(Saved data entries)
********
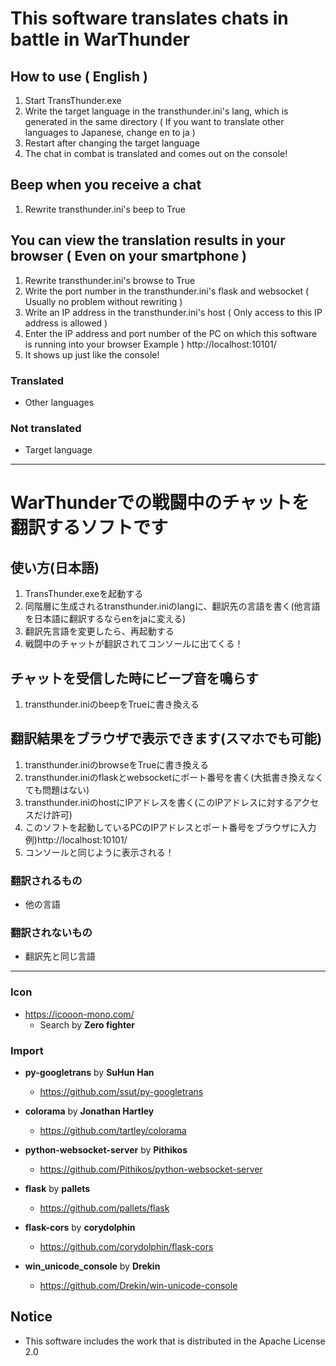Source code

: # This software translates chats in battle in WarThunder  
## How to use ( English )  
1. Start TransThunder.exe
2. Write the target language in the transthunder.ini's lang, which is generated in the same directory ( If you want to translate other languages to Japanese, change en to ja )
3. Restart after changing the target language
4. The chat in combat is translated and comes out on the console!

## Beep when you receive a chat
1. Rewrite transthunder.ini's beep to True

## You can view the translation results in your browser ( Even on your smartphone )
1. Rewrite transthunder.ini's browse to True
2. Write the port number in the transthunder.ini's flask and websocket ( Usually no problem without rewriting )
3. Write an IP address in the transthunder.ini's host ( Only access to this IP address is allowed )
4. Enter the IP address and port number of the PC on which this software is running into your browser
    Example ) http://localhost:10101/
5. It shows up just like the console!

### Translated
- Other languages

### Not translated
- Target language

---
# WarThunderでの戦闘中のチャットを翻訳するソフトです  
## 使い方(日本語)
1. TransThunder.exeを起動する
2. 同階層に生成されるtransthunder.iniのlangに、翻訳先の言語を書く(他言語を日本語に翻訳するならenをjaに変える)
3. 翻訳先言語を変更したら、再起動する
4. 戦闘中のチャットが翻訳されてコンソールに出てくる！

## チャットを受信した時にビープ音を鳴らす
1. transthunder.iniのbeepをTrueに書き換える

## 翻訳結果をブラウザで表示できます(スマホでも可能)
1. transthunder.iniのbrowseをTrueに書き換える
2. transthunder.iniのflaskとwebsocketにポート番号を書く(大抵書き換えなくても問題はない)
3. transthunder.iniのhostにIPアドレスを書く(このIPアドレスに対するアクセスだけ許可)
4. このソフトを起動しているPCのIPアドレスとポート番号をブラウザに入力
    例)http://localhost:10101/
5. コンソールと同じように表示される！

### 翻訳されるもの
- 他の言語

### 翻訳されないもの
- 翻訳先と同じ言語

---
### Icon
- https://icooon-mono.com/
  - Search by **Zero fighter**

### Import
- **py-googletrans** by **SuHun Han**
  - https://github.com/ssut/py-googletrans

- **colorama** by **Jonathan Hartley**
  - https://github.com/tartley/colorama

- **python-websocket-server** by **Pithikos**
  - https://github.com/Pithikos/python-websocket-server

- **flask** by **pallets**
  - https://github.com/pallets/flask

- **flask-cors** by **corydolphin**
  - https://github.com/corydolphin/flask-cors

- **win_unicode_console** by **Drekin**
  - https://github.com/Drekin/win-unicode-console


## Notice
- This software includes the work that is distributed in the Apache License 2.0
********
Return each line above where the word "which" shows up.

2. Write the target language in the transthunder.ini's lang, which is generated in the same directory ( If you want to translate other languages to Japanese, change en to ja )
4. Enter the IP address and port number of the PC on which this software is running into your browser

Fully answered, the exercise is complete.